Penyesuaian itu diatur melalui Peraturan Pemerintah (PP) Nomor 58 Tahun 2023. Lewat aturan ini, pemerintah berupaya untuk mempermudah perhitungan pemotongan PPh bagi wajib pajak (WP).

Baca juga: Ditjen Pajak Siap Rilis Aplikasi PPh 21 Tarif Efektif pada Januari 2024

Pemerintah resmi menerbitkan aturan yang menjadi dasar dalam penggunaan tarif efektif untuk penghitungan pajak penghasilan (PPh) Pasal 21.Dok. Freepik Pemerintah resmi menerbitkan aturan yang menjadi dasar dalam penggunaan tarif efektif untuk penghitungan pajak penghasilan (PPh) Pasal 21.

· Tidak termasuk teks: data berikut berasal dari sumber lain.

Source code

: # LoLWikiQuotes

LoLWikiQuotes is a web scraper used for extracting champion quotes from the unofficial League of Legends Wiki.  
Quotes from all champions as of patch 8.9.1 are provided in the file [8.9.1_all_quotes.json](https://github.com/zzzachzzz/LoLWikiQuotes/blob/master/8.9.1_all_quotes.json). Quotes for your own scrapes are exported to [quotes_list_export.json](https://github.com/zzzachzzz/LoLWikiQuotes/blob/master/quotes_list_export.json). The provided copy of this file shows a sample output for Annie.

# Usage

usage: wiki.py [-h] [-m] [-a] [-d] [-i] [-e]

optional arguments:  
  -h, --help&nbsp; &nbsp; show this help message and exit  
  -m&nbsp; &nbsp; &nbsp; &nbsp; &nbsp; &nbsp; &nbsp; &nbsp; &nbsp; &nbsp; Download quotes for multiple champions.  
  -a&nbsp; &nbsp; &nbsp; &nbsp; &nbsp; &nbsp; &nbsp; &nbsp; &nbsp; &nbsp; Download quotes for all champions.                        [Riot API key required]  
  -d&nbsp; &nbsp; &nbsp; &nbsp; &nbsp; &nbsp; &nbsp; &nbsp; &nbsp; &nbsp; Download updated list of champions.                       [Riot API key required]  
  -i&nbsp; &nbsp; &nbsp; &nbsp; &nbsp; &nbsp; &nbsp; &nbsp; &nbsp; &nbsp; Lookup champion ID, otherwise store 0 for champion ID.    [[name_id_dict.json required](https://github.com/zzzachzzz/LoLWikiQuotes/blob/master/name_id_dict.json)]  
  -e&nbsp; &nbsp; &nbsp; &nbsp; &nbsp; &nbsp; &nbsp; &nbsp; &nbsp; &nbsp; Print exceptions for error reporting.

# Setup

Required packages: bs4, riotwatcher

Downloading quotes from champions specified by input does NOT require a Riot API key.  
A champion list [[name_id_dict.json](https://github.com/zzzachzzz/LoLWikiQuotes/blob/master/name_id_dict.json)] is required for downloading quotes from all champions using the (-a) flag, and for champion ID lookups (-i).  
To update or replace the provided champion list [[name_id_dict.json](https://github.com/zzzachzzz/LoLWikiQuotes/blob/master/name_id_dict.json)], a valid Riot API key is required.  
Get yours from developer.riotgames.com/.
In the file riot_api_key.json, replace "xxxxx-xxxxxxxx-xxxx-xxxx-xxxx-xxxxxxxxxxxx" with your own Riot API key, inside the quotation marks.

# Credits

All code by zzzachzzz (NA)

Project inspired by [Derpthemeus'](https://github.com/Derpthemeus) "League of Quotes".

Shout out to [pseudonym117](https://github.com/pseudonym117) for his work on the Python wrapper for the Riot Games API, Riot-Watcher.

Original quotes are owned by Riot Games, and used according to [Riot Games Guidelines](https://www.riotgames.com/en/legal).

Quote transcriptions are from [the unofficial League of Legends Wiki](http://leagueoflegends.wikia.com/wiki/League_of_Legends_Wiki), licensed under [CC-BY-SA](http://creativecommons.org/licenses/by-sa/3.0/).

"Penerapan TER memberikan kemudahan dan kesederhanaan bagi Wajib Pajak untuk menghitung pemotongan PPh Pasal 21 di setiap masa pajak," tulis Direktorat Jenderal Pajak Kementerian Keuangan, lewat akun Instagram resminya, dikutip Senin (8/1/2024).

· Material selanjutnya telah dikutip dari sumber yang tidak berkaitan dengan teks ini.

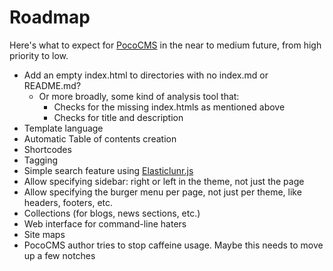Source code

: # Roadmap

Here's what to expect for [PocoCMS](https://pococms.com)
in the near to medium future, from high priority to low.

* Add an empty index.html to directories with no index.md or README.md?
  - Or more broadly, some kind of analysis tool that:
    + Checks for the missing index.htmls as mentioned above
    + Checks for title and description
* Template language
* Automatic Table of contents creation
* Shortcodes
* Tagging
* Simple search feature using [Elasticlunr.js](http://elasticlunr.com)
* Allow specifying sidebar: right or left in the theme, not just the page
* Allow specifying the burger menu per page, not just per theme,
like headers, footers, etc.
* Collections (for blogs, news sections, etc.)
* Web interface for command-line haters
* Site maps
* PocoCMS author tries to stop caffeine usage. Maybe this needs to move up a few notches


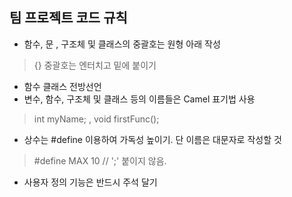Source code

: ## 팀 프로젝트 코드 규칙

+ 함수, 문 , 구조체 및 클래스의 중괄호는 원형 아래 작성
> {} 중괄호는 엔터치고 밑에 붙이기
+ 함수 클래스 전방선언
+ 변수, 함수, 구조체 및 클래스 등의 이름들은 Camel 표기법 사용
 > int myName; , void firstFunc();
+ 상수는 #define 이용하여 가독성 높이기. 단 이름은 대문자로 작성할 것 
> #define MAX 10 // ';' 붙이지 않음.
+ 사용자 정의 기능은 반드시 주석 달기

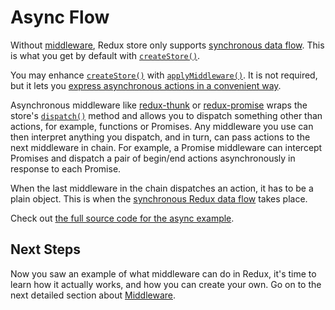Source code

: # Async Flow

Without [middleware](Middleware.md), Redux store only supports [synchronous data flow](../basics/DataFlow.md). This is what you get by default with [`createStore()`](../api/createStore.md).

You may enhance [`createStore()`](../api/createStore.md) with [`applyMiddleware()`](../api/applyMiddleware.md). It is not required, but it lets you [express asynchronous actions in a convenient way](AsyncActions.md).

Asynchronous middleware like [redux-thunk](https://github.com/gaearon/redux-thunk) or [redux-promise](https://github.com/acdlite/redux-promise) wraps the store's [`dispatch()`](../api/Store.md#dispatch) method and allows you to dispatch something other than actions, for example, functions or Promises. Any middleware you use can then interpret anything you dispatch, and in turn, can pass actions to the next middleware in chain. For example, a Promise middleware can intercept Promises and dispatch a pair of begin/end actions asynchronously in response to each Promise.

When the last middleware in the chain dispatches an action, it has to be a plain object. This is when the [synchronous Redux data flow](../basics/DataFlow.md) takes place.

Check out [the full source code for the async example](ExampleRedditAPI.md).

## Next Steps

Now you saw an example of what middleware can do in Redux, it's time to learn how it actually works, and how you can create your own. Go on to the next detailed section about [Middleware](Middleware.md). 
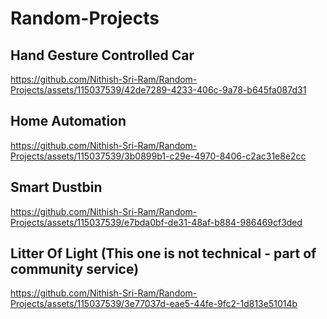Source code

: # Random-Projects


## Hand Gesture Controlled Car
https://github.com/Nithish-Sri-Ram/Random-Projects/assets/115037539/42de7289-4233-406c-9a78-b645fa087d31


## Home Automation
https://github.com/Nithish-Sri-Ram/Random-Projects/assets/115037539/3b0899b1-c29e-4970-8406-c2ac31e8e2cc



## Smart Dustbin
https://github.com/Nithish-Sri-Ram/Random-Projects/assets/115037539/e7bda0bf-de31-48af-b884-986469cf3ded


## Litter Of Light (This one is not technical - part of community service)
https://github.com/Nithish-Sri-Ram/Random-Projects/assets/115037539/3e77037d-eae5-44fe-9fc2-1d813e51014b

Melalui PP Nomor 58 Tahun 2023, pemerintah membagi TER menjadi 2 jenis, yakni TER bulanan dan TER harian. TER bulanan diberikan kepada WP yang mendapat penghasilan bulanan dan berstatus pegawai tetap.

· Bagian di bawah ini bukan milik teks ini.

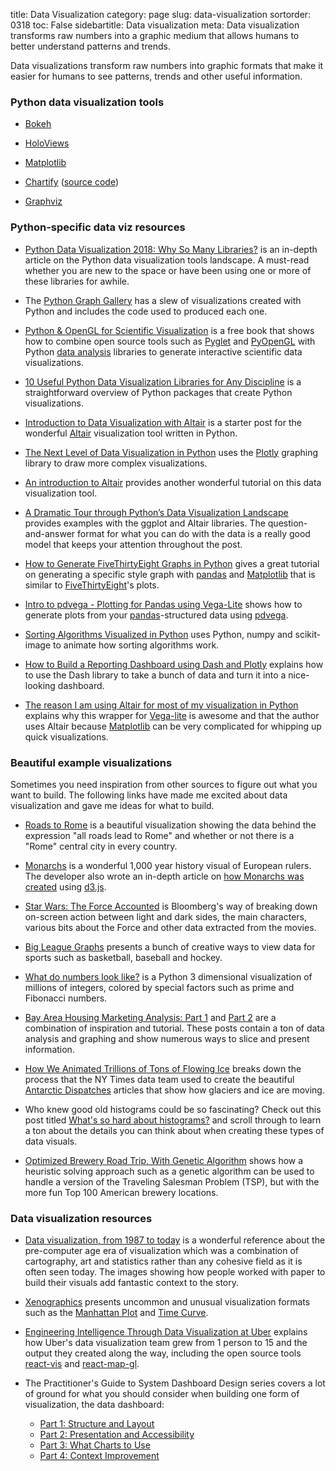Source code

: title: Data Visualization
category: page
slug: data-visualization
sortorder: 0318
toc: False
sidebartitle: Data visualization
meta: Data visualization transforms raw numbers into a graphic medium that allows humans to better understand patterns and trends.


Data visualizations transform raw numbers into graphic formats that make it
easier for humans to see patterns, trends and other useful information.


### Python data visualization tools
* [Bokeh](https://bokeh.pydata.org/en/latest/)

* [HoloViews](http://holoviews.org/)

* [Matplotlib](https://matplotlib.org/)

* [Chartify](https://labs.spotify.com/2018/11/15/introducing-chartify-easier-chart-creation-in-python-for-data-scientists/) 
  ([source code](https://github.com/spotify/chartify/))

* [Graphviz](https://pypi.org/project/graphviz/)


### Python-specific data viz resources
* [Python Data Visualization 2018: Why So Many Libraries?](https://www.anaconda.com/blog/developer-blog/python-data-visualization-2018-why-so-many-libraries/)
  is an in-depth article on the Python data visualization tools landscape.
  A must-read whether you are new to the space or have been using one or
  more of these libraries for awhile.

* The [Python Graph Gallery](https://python-graph-gallery.com/) has a slew 
  of visualizations created with Python and includes the code used to 
  produced each one.

* [Python & OpenGL for Scientific Visualization](https://www.labri.fr/perso/nrougier/python-opengl/)
  is a free book that shows how to combine open source tools such as 
  [Pyglet](https://pyglet.readthedocs.io/en/stable/) and 
  [PyOpenGL](http://pyopengl.sourceforge.net/) with Python 
  [data analysis](/data-analysis.html) libraries to generate interactive
  scientific data visualizations.

* [10 Useful Python Data Visualization Libraries for Any Discipline](https://blog.modeanalytics.com/python-data-visualization-libraries/)
  is a straightforward overview of Python packages that create Python
  visualizations.

* [Introduction to Data Visualization with Altair](http://pbpython.com/altair-intro.html)
  is a starter post for the wonderful 
  [Altair](https://altair-viz.github.io/) visualization tool written in
  Python.

* [The Next Level of Data Visualization in Python](https://towardsdatascience.com/the-next-level-of-data-visualization-in-python-dd6e99039d5e)
  uses the [Plotly](https://plot.ly/python/) graphing library to draw
  more complex visualizations.

* [An introduction to Altair](http://vallandingham.me/altair_intro.html) 
  provides another wonderful tutorial on this data visualization tool.

* [A Dramatic Tour through Python’s Data Visualization Landscape](https://dsaber.com/2016/10/02/a-dramatic-tour-through-pythons-data-visualization-landscape-including-ggplot-and-altair/)
  provides examples with the ggplot and Altair libraries. The 
  question-and-answer format for what you can do with the data is a really
  good model that keeps your attention throughout the post.

* [How to Generate FiveThirtyEight Graphs in Python](https://www.dataquest.io/blog/making-538-plots/)
  gives a great tutorial on generating a specific style graph with
  [pandas](/pandas.html) and [Matplotlib](/matplotlib.html) that is
  similar to [FiveThirtyEight](https://fivethirtyeight.com/)'s plots.

* [Intro to pdvega - Plotting for Pandas using Vega-Lite](http://pbpython.com/pdvega.html)
  shows how to generate plots from your 
  [pandas](/pandas.html)-structured data using 
  [pdvega](https://github.com/altair-viz/pdvega).

* [Sorting Algorithms Visualized in Python](https://www.makeartwithpython.com/blog/visualizing-sort-algorithms-in-python/)
  uses Python, numpy and scikit-image to animate how sorting algorithms 
  work.

* [How to Build a Reporting Dashboard using Dash and Plotly](https://towardsdatascience.com/how-to-build-a-complex-reporting-dashboard-using-dash-and-plotl-4f4257c18a7f)
  explains how to use the Dash library to take a bunch of data and
  turn it into a nice-looking dashboard.

* [The reason I am using Altair for most of my visualization in Python](http://fernandoi.cl/blog/posts/altair/)
  explains why this wrapper for [Vega-lite](https://vega.github.io/vega-lite/)
  is awesome and that the author uses Altair because 
  [Matplotlib](/matplotlib.html) can be very complicated for whipping up 
  quick visualizations.


### Beautiful example visualizations
Sometimes you need inspiration from other sources to figure out what
you want to build. The following links have made me excited about data
visualization and gave me ideas for what to build.

* [Roads to Rome](http://roadstorome.moovellab.com/) is a beautiful
  visualization showing the data behind the expression "all roads lead 
  to Rome" and whether or not there is a "Rome" central city in every 
  country.

* [Monarchs](https://thebackend.dev/monarchs/) is a wonderful 1,000 year
  history visual of European rulers. The developer also wrote an in-depth
  article on 
  [how Monarchs was created](https://thebackend.dev/building-monarchs)
  using [d3.js](/d3-js.html).

* [Star Wars: The Force Accounted](https://www.bloomberg.com/graphics/2015-star-wars-the-force-accounted/)
  is Bloomberg's way of breaking down on-screen action between light
  and dark sides, the main characters, various bits about the Force
  and other data extracted from the movies.

* [Big League Graphs](https://bigleaguegraphs.com/) presents a bunch of
  creative ways to view data for sports such as basketball, baseball and
  hockey.

* [What do numbers look like?](https://johnhw.github.io/umap_primes/index.md.html)
  is a Python 3 dimensional visualization of millions of integers, colored
  by special factors such as prime and Fibonacci numbers.

* [Bay Area Housing Marketing Analysis: Part 1](https://blog.checkyo.tech/2018/08/06/bay-area-housing-market-analysis/)
  and
  [Part 2](https://blog.checkyo.tech/2018/08/15/bay-area-housing-market-analysis-part-2/)
  are a combination of inspiration and tutorial. These posts contain a 
  ton of data analysis and graphing and show numerous ways to slice and 
  present information.

* [How We Animated Trillions of Tons of Flowing Ice](http://dwtkns.com/posts/flowing-ice.html)
  breaks down the process that the NY Times data team used to create the
  beautiful 
  [Antarctic Dispatches](https://www.nytimes.com/interactive/2017/05/18/climate/antarctica-ice-melt-climate-change.html)
  articles that show how glaciers and ice are moving.

* Who knew good old histograms could be so fascinating? Check out this
  post titled 
  [What's so hard about histograms?](http://tinlizzie.org/histograms/)
  and scroll through to learn a ton about the details you can think about
  when creating these types of data visuals.

* [Optimized Brewery Road Trip, With Genetic Algorithm](https://flowingdata.com/2019/02/08/optimized-brewery-road-trip-with-genetic-algorithm/)
  shows how a heuristic solving approach such as a genetic algorithm can be
  used to handle a version of the Traveling Salesman Problem (TSP), but
  with the more fun Top 100 American brewery locations.


### Data visualization resources
* [Data visualization, from 1987 to today](https://medium.economist.com/data-visualisation-from-1987-to-today-65d0609c6017)
  is a wonderful reference about the pre-computer age era of visualization
  which was a combination of cartography, art and statistics rather than
  any cohesive field as it is often seen today. The images showing how
  people worked with paper to build their visuals add fantastic context to
  the story.

* [Xenographics](https://xeno.graphics/) presents uncommon and unusual
  visualization formats such as the 
  [Manhattan Plot](https://xeno.graphics/manhattan-plot/) and
  [Time Curve](https://xeno.graphics/time-curve/).

* [Engineering Intelligence Through Data Visualization at Uber](https://eng.uber.com/data-viz-intel/)
  explains how Uber's data visualization team grew from 1 person to 15
  and the output they created along the way, including the open source
  tools [react-vis](https://uber.github.io/react-vis/) and 
  [react-map-gl](https://uber.github.io/react-map-gl/).

* The Practitioner's Guide to System Dashboard Design series covers a
  lot of ground for what you should consider when building one form
  of visualization, the data dashboard:
  
    * [Part 1: Structure and Layout](http://onemogin.com/observability/dashboards/practitioners-guide-to-system-dashboard-design.html)
    * [Part 2: Presentation and Accessibility](http://onemogin.com/observability/dashboards/practitioners-guide-to-system-dashboard-design-p2.html)
    * [Part 3: What Charts to Use](http://onemogin.com/observability/dashboards/practitioners-guide-to-system-dashboard-design-p3.html)
    * [Part 4: Context Improvement](http://onemogin.com/observability/dashboards/practitioners-guide-to-system-dashboard-design-p4.html)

Adapun TER harian dikenakan untuk WP dengan penghasilan harian, mingguan, satuan, atau borongan bersatatus pegawai tidak tetap.

TER digunakan untuk menghitung besaran PPh pada setiap masa pajak selain masa pajak terakhir atau periode 11 bulan pertama. Sementara untuk menghitung PPh pada masa pajak terakhir atau 1 bulan terakhir menggunakan ketentuan lama yang tertuang dalam tarif pasal 17 ayat (1) huruf a UU PPh.

Baca juga: Tarif Efektif Pajak Karyawan Mulai Berlaku 1 Januari 2024

Adapun besaran TER bulanan dibagi menjadi tiga kategori, yakni A, B, dan C. Kategori tersebut didasarkan pada Penghasilan Tidak Kena Pajak (PTKP) sesuai dengan status perkawinan dan jumlah tanggungan WP.

 

Besaran tarif yang dikenakan setiap kategori adalah nol persen hingga 34 persen, tergantung besaran penghasilan yang diterima setiap bulan.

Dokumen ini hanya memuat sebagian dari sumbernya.